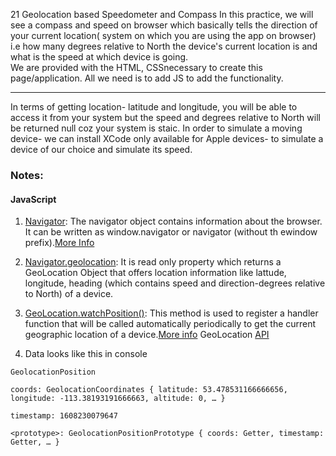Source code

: 21 Geolocation based Speedometer and Compass
In this practice, we will see a compass and speed on browser which basically tells the direction of your current location( system on which you are using the app on browser) i.e how many degrees relative to North the device's current location is and what is the speed at which device is going.<br/>
We are provided with the HTML, CSSnecessary to create this page/application. All we need is to add JS to add the functionality.

---
In terms of getting location- latitude and longitude, you will be able to access it from your system but the speed and degrees relative to North will be returned null coz your system is staic. In order to simulate a moving device- we can install XCode only available for Apple devices- to simulate a device of our choice and simulate its speed.



### Notes:
#### JavaScript
1. [Navigator](https://www.w3schools.com/jsref/obj_navigator.asp): The navigator object contains information about the browser. It can be written as window.navigator or navigator (without th ewindow prefix).[More Info](https://developer.mozilla.org/en-US/docs/Web/API/Navigator)

2. [Navigator.geolocation](https://developer.mozilla.org/en-US/docs/Web/API/Navigator/geolocation): It is read only property which returns a GeoLocation Object that offers location information like lattude, longitude, heading (which contains speed and direction-degrees relative to North) of a device.

3. [GeoLocation.watchPosition()](https://developer.mozilla.org/en-US/docs/Web/API/Geolocation/watchPosition): This method is used to register a handler function that will be called automatically periodically to get the current geographic location of a device.[More info](https://www.tutorialspoint.com/html5/geolocation_watchposition.htm) GeoLocation [API](https://www.w3schools.com/html/html5_geolocation.asp)

5. Data looks like this in console 
```
GeolocationPosition
​
coords: GeolocationCoordinates { latitude: 53.478531166666656, longitude: -113.38193191666663, altitude: 0, … }
​
timestamp: 1608230079647
​
<prototype>: GeolocationPositionPrototype { coords: Getter, timestamp: Getter, … }
```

────────────────

## Task item
Check each line of the records for the word "your", then state how many lines have it, as a number only.

## Answer to the exercise
2